**Given data**:
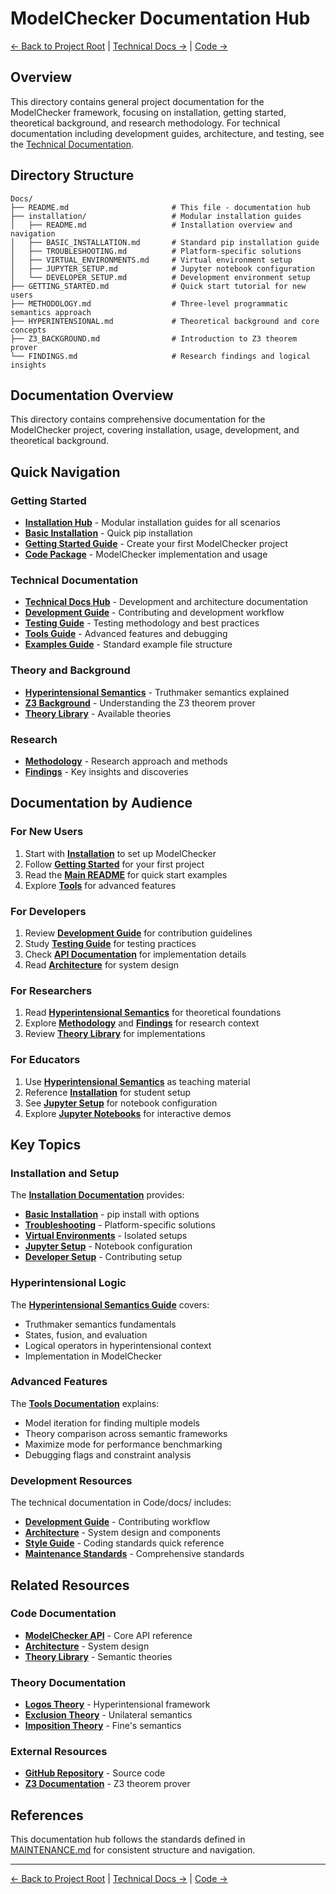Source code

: # ModelChecker Documentation Hub

[← Back to Project Root](../README.md) | [Technical Docs →](../Code/docs/README.md) | [Code →](../Code/README.md)

## Overview

This directory contains general project documentation for the ModelChecker framework, focusing on installation, getting started, theoretical background, and research methodology. For technical documentation including development guides, architecture, and testing, see the [Technical Documentation](../Code/docs/README.md).

## Directory Structure

```
Docs/
├── README.md                       # This file - documentation hub
├── installation/                   # Modular installation guides
│   ├── README.md                   # Installation overview and navigation
│   ├── BASIC_INSTALLATION.md       # Standard pip installation guide
│   ├── TROUBLESHOOTING.md          # Platform-specific solutions
│   ├── VIRTUAL_ENVIRONMENTS.md     # Virtual environment setup
│   ├── JUPYTER_SETUP.md            # Jupyter notebook configuration
│   └── DEVELOPER_SETUP.md          # Development environment setup
├── GETTING_STARTED.md              # Quick start tutorial for new users
├── METHODOLOGY.md                  # Three-level programmatic semantics approach
├── HYPERINTENSIONAL.md             # Theoretical background and core concepts
├── Z3_BACKGROUND.md                # Introduction to Z3 theorem prover
└── FINDINGS.md                     # Research findings and logical insights
```

## Documentation Overview

This directory contains comprehensive documentation for the ModelChecker project, covering installation, usage, development, and theoretical background.

## Quick Navigation

### Getting Started

- **[Installation Hub](installation/README.md)** - Modular installation guides for all scenarios
- **[Basic Installation](installation/BASIC_INSTALLATION.md)** - Quick pip installation
- **[Getting Started Guide](GETTING_STARTED.md)** - Create your first ModelChecker project
- **[Code Package](../Code/README.md)** - ModelChecker implementation and usage

### Technical Documentation

- **[Technical Docs Hub](../Code/docs/README.md)** - Development and architecture documentation
- **[Development Guide](../Code/docs/DEVELOPMENT.md)** - Contributing and development workflow
- **[Testing Guide](../Code/docs/TESTS.md)** - Testing methodology and best practices
- **[Tools Guide](../Code/docs/TOOLS.md)** - Advanced features and debugging
- **[Examples Guide](../Code/docs/EXAMPLES.md)** - Standard example file structure

### Theory and Background

- **[Hyperintensional Semantics](HYPERINTENSIONAL.md)** - Truthmaker semantics explained
- **[Z3 Background](Z3_BACKGROUND.md)** - Understanding the Z3 theorem prover
- **[Theory Library](../Code/src/model_checker/theory_lib/README.md)** - Available theories

### Research

- **[Methodology](METHODOLOGY.md)** - Research approach and methods
- **[Findings](FINDINGS.md)** - Key insights and discoveries

## Documentation by Audience

### For New Users

1. Start with **[Installation](installation/README.md)** to set up ModelChecker
2. Follow **[Getting Started](GETTING_STARTED.md)** for your first project
3. Read the **[Main README](../Code/README.md)** for quick start examples
4. Explore **[Tools](../Code/docs/TOOLS.md)** for advanced features

### For Developers

1. Review **[Development Guide](../Code/docs/DEVELOPMENT.md)** for contribution guidelines
2. Study **[Testing Guide](../Code/docs/TESTS.md)** for testing practices
3. Check **[API Documentation](../Code/src/model_checker/README.md)** for implementation details
4. Read **[Architecture](../Code/docs/ARCHITECTURE.md)** for system design

### For Researchers

1. Read **[Hyperintensional Semantics](HYPERINTENSIONAL.md)** for theoretical foundations
2. Explore **[Methodology](METHODOLOGY.md)** and **[Findings](FINDINGS.md)** for research context
3. Review **[Theory Library](../Code/src/model_checker/theory_lib/README.md)** for implementations

### For Educators

1. Use **[Hyperintensional Semantics](HYPERINTENSIONAL.md)** as teaching material
2. Reference **[Installation](installation/README.md)** for student setup
3. See **[Jupyter Setup](installation/JUPYTER_SETUP.md)** for notebook configuration
4. Explore **[Jupyter Notebooks](../Code/src/model_checker/theory_lib/logos/notebooks/)** for interactive demos

## Key Topics

### Installation and Setup

The **[Installation Documentation](installation/README.md)** provides:

- **[Basic Installation](installation/BASIC_INSTALLATION.md)** - pip install with options
- **[Troubleshooting](installation/TROUBLESHOOTING.md)** - Platform-specific solutions
- **[Virtual Environments](installation/VIRTUAL_ENVIRONMENTS.md)** - Isolated setups
- **[Jupyter Setup](installation/JUPYTER_SETUP.md)** - Notebook configuration
- **[Developer Setup](installation/DEVELOPER_SETUP.md)** - Contributing setup

### Hyperintensional Logic

The **[Hyperintensional Semantics Guide](HYPERINTENSIONAL.md)** covers:

- Truthmaker semantics fundamentals
- States, fusion, and evaluation
- Logical operators in hyperintensional context
- Implementation in ModelChecker

### Advanced Features

The **[Tools Documentation](../Code/docs/TOOLS.md)** explains:

- Model iteration for finding multiple models
- Theory comparison across semantic frameworks
- Maximize mode for performance benchmarking
- Debugging flags and constraint analysis

### Development Resources

The technical documentation in Code/docs/ includes:

- **[Development Guide](../Code/docs/DEVELOPMENT.md)** - Contributing workflow
- **[Architecture](../Code/docs/ARCHITECTURE.md)** - System design and components
- **[Style Guide](../Code/docs/STYLE_GUIDE.md)** - Coding standards quick reference
- **[Maintenance Standards](../Code/MAINTENANCE.md)** - Comprehensive standards

## Related Resources

### Code Documentation

- **[ModelChecker API](../Code/src/model_checker/README.md)** - Core API reference
- **[Architecture](../Code/docs/ARCHITECTURE.md)** - System design
- **[Theory Library](../Code/src/model_checker/theory_lib/README.md)** - Semantic theories

### Theory Documentation

- **[Logos Theory](../Code/src/model_checker/theory_lib/logos/README.md)** - Hyperintensional framework
- **[Exclusion Theory](../Code/src/model_checker/theory_lib/exclusion/README.md)** - Unilateral semantics
- **[Imposition Theory](../Code/src/model_checker/theory_lib/imposition/README.md)** - Fine's semantics

### External Resources

- **[GitHub Repository](https://github.com/benbrastmckie/ModelChecker)** - Source code
- **[Z3 Documentation](https://z3prover.github.io/)** - Z3 theorem prover

## References

This documentation hub follows the standards defined in [MAINTENANCE.md](../Code/MAINTENANCE.md) for consistent structure and navigation.

---

[← Back to Project Root](../README.md) | [Technical Docs →](../Code/docs/README.md) | [Code →](../Code/README.md)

**What to do**: Please return exactly the lines above, from where the listing starts to the line holding "## Overview", inclusive, with the pictures omitted.

**Answer to this exercise**:
Source code

: # ModelChecker Documentation Hub

[← Back to Project Root](../README.md) | [Technical Docs →](../Code/docs/README.md) | [Code →](../Code/README.md)

## Overview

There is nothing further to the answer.